For the entries that follow, report how many lines include the word "apple" and add nothing.

Stored records:
===
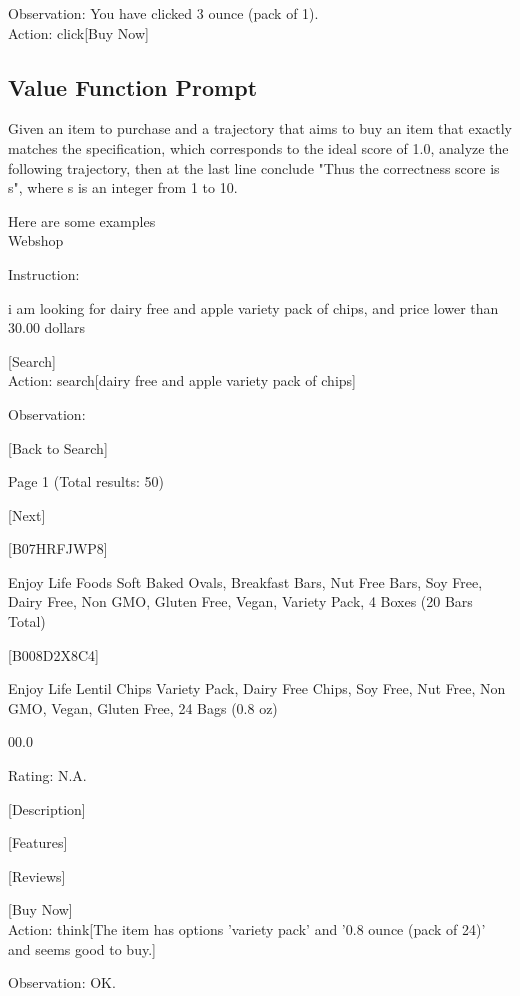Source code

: \documentclass{article} \usepackage{iclr2024_conference,times}
\def\1{\bm{1}}
\begin{document}
Observation: You have clicked 3 ounce (pack of 1). 
\\

Action: click[Buy Now]

\subsection{Value Function Prompt}

Given an item to purchase and a trajectory that aims to buy an item that exactly matches the specification, which corresponds to the ideal score of 1.0, analyze the following trajectory, then at the last line conclude "Thus the correctness score is {s}", where s is an integer from 1 to 10.

Here are some examples
\\

Webshop

Instruction:

i am looking for dairy free and apple variety pack of chips, and price lower than 30.00 dollars

[Search]
\\

Action: search[dairy free and apple variety pack of chips]

Observation:

[Back to Search]

Page 1 (Total results: 50)

[Next]

[B07HRFJWP8]

Enjoy Life Foods Soft Baked Ovals, Breakfast Bars, Nut Free Bars, Soy Free, Dairy Free, Non GMO, Gluten Free, Vegan, Variety Pack, 4 Boxes (20 Bars Total)


[B008D2X8C4]

Enjoy Life Lentil Chips Variety Pack, Dairy Free Chips, Soy Free, Nut Free, Non GMO, Vegan, Gluten Free, 24 Bags (0.8 oz)

\100.0

Rating: N.A.

[Description]

[Features]

[Reviews]

[Buy Now]
\\

Action: think[The item has options 'variety pack' and '0.8 ounce (pack of 24)' and seems good to buy.]

Observation: OK.
\\
\end{document}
===
_Solution for this exercise_
2